In that case UTF8 checking might be useless. I guess that's the next thing i'm taking care of.

Right ... though I dont think it'll make a difference comapred to what I have since we'll still have 2 bitwise operations.

Interesting ... I already had tests for this UTF8 vs punycode situation so I had to dig into it why what I do looks to be wrong...

So I was basing everything on what dig does when you enter a command on CLI (e.g. dig @8.8.4.4 helooß.co.uk. A). In that case dig just encodes the string as UTF8. So for ß, dig encodes [195, 159] on the wire. That's one of the reasons UTF8 had stuck in my mind.

Trying Chromium and Safari though, they do use punycode ... so i think dig is just doing a literal search for whatever characters you enter, instead of using punycode.
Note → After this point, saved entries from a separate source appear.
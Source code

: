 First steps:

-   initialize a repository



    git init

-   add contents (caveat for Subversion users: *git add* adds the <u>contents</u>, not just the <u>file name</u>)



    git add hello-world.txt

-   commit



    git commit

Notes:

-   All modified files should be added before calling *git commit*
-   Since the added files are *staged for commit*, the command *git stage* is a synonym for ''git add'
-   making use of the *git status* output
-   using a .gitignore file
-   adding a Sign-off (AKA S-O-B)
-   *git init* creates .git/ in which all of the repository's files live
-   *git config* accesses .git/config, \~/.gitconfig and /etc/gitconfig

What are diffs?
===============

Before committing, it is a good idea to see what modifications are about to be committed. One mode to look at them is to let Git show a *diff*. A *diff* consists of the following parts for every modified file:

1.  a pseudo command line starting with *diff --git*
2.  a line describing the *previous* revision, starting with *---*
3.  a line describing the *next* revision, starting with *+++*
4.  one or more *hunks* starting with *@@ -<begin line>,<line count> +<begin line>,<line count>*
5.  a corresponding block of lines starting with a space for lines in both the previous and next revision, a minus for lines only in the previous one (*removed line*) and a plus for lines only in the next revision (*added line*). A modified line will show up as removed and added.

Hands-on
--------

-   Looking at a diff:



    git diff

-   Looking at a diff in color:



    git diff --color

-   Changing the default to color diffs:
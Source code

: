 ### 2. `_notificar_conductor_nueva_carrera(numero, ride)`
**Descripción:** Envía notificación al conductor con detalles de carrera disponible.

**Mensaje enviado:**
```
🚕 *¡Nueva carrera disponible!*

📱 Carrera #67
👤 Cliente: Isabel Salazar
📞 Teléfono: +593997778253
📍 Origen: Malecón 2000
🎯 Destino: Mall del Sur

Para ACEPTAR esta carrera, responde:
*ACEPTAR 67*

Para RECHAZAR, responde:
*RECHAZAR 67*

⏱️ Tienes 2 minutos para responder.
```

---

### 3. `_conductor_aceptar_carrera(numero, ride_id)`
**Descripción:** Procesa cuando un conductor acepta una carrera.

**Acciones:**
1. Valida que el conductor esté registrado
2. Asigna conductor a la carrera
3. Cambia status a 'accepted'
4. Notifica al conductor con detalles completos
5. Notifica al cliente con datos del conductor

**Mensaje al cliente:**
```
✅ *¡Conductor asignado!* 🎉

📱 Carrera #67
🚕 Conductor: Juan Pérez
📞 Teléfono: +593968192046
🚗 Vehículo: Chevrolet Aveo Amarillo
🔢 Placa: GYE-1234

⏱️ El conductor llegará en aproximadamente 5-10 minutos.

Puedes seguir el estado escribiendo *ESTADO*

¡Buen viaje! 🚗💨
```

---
Considering the dig behavior surprised me, I did a little bit of digging on that front as well.
dig's manpage mentions it does support IDN and thus puny code, but only if it was enabled at compile time. On macOS's default dig, that's not enabled. Even then you might need to use the +idnout/+idnin flags to have punycode support enabled, I haven't tried.

I ended up going for IDNA and implementing it in this PR: Implement IDNA and Punycode by MahdiBM · Pull Request #33 · MahdiBM/swift-dns · GitHub.
Thanks to @grynspan for pointing me to the right direction.

Implements rfc5891 "Internationalized Domain Names in Applications (IDNA)" and friends. Uses them in Name .
Uses Unicode IDNA test suite with ~6400 test cases, to make sure of the compatibility.
Runs each test case extensively so each test case might even result in 2-3-4-5 test runs.

I'm thinking of possibly putting all the IDNA stuff into a separate package, but haven't decided yet. IDNA is specific to domain names (not arbitrary text) so I'll have to think more to see if it'll be useful outside a DNS library.

<meant to post that to another thread>

I ended up publishing the IDNA stuff as its own separate package: GitHub - MahdiBM/swift-idna: An implementation of IDNA - Internationalized Domain Names in Applications

Other than fixing the "140K lines of C which results in GitHub making it look like this is a C package" problem, I'm thinking of putting importing/depending-on swift-idna behind a Trait since most won't need it anyway and I think it adds a decent amount to the binary size.